Introduction

Radical prostatectomy and cystectomy are curative treatment options for localized and locally advanced prostate and bladder cancers. In recent years, robot-assisted radical prostatectomy has evolved as the predominant surgical approach for radical prostatectomy due to comparable postoperative recovery and surgical outcomes [1], and lately, the number of robot-assisted radical cystectomy is also rising even though the level of evidence for a comparable surgical outcome has been moderate [2]. However, robot-assisted and laparoscopic techniques not only require positioning the patient at a 45° head-down tilt in either a steep Trendelenburg or lithotomy position, but also accompany peritoneal insufflation for laparoscopic vision of the surgical field.

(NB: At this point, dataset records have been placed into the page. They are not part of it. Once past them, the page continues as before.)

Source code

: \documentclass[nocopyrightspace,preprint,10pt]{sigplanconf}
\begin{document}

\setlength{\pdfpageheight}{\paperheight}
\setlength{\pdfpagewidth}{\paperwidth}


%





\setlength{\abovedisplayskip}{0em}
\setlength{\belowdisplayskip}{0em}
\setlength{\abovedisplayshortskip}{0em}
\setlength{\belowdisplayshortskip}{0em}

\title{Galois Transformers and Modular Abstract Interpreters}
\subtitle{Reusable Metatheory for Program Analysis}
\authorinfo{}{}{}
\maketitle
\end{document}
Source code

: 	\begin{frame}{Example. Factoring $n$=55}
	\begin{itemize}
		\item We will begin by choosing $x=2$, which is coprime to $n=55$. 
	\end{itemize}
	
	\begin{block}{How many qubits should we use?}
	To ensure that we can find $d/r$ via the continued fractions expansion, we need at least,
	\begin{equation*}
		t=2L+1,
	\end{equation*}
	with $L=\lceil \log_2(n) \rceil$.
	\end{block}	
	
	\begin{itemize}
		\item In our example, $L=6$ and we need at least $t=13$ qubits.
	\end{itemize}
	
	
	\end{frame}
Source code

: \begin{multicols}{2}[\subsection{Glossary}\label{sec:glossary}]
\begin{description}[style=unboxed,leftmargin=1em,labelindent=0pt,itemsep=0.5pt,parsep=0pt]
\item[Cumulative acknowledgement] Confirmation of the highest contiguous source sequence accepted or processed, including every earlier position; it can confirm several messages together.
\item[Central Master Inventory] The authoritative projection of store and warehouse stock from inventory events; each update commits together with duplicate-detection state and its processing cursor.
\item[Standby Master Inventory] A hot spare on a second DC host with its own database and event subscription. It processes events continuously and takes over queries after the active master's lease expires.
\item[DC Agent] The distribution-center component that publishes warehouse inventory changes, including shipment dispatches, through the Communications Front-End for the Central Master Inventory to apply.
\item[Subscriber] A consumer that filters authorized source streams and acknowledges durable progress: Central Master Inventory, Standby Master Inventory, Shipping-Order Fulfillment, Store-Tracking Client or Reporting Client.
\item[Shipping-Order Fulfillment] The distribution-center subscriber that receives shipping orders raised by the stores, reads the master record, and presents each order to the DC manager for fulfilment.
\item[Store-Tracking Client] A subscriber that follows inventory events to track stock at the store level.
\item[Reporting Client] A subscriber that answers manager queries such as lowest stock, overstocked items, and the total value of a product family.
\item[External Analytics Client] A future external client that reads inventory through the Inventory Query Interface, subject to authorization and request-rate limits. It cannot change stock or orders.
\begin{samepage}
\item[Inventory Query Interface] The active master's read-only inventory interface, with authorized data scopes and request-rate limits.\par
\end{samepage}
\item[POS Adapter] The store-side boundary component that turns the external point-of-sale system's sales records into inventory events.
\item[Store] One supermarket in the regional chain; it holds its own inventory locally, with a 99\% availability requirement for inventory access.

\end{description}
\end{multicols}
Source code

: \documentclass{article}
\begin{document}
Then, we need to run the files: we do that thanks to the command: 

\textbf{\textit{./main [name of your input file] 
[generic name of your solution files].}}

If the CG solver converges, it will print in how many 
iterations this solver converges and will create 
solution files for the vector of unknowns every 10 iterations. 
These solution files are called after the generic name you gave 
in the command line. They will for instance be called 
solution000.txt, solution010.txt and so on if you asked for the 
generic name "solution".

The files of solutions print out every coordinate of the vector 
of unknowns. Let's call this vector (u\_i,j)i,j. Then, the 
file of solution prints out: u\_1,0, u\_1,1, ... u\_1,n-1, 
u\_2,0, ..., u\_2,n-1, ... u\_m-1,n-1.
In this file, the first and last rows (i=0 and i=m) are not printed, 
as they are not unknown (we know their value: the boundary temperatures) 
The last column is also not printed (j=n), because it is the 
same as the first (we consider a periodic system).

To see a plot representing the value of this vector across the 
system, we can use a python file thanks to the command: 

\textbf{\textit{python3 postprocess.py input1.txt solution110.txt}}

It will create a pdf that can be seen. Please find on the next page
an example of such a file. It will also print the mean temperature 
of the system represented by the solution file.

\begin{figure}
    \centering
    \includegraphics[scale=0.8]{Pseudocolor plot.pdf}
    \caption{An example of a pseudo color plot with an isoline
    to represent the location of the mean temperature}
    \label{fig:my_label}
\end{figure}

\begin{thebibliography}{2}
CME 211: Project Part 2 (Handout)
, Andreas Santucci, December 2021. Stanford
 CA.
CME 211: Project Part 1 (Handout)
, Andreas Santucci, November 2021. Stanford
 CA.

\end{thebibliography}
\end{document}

Several studies have reported the steep Trendelenburg and capnoperitoneum to exert adverse effects on intracranial pressure and cerebral circulation [3, 4]. The gravitational effect of the steep Trendelenburg position is thought to divert blood away from the lower extremities and increase the central blood volume, which then increases the cerebral blood flow and the intracranial pressure by impairing the venous outflow from the brain [5]. With increased blood volume, the hydrostatic pressure within the cerebral vasculature is thought to increase and push the fluid into the extracellular space, which could lead to the development of cerebral perivascular edema [6]. This understanding has led to earlier studies investigating whether alterations in the cerebrovascular function due to the steep Trendelenburg position translates to neurological defects after the surgery [7,8,9]; however, the results have been conflicting: the steep Trendelenburg was associated with postoperative cognitive dysfunction in one study [7] but not in others [8, 9].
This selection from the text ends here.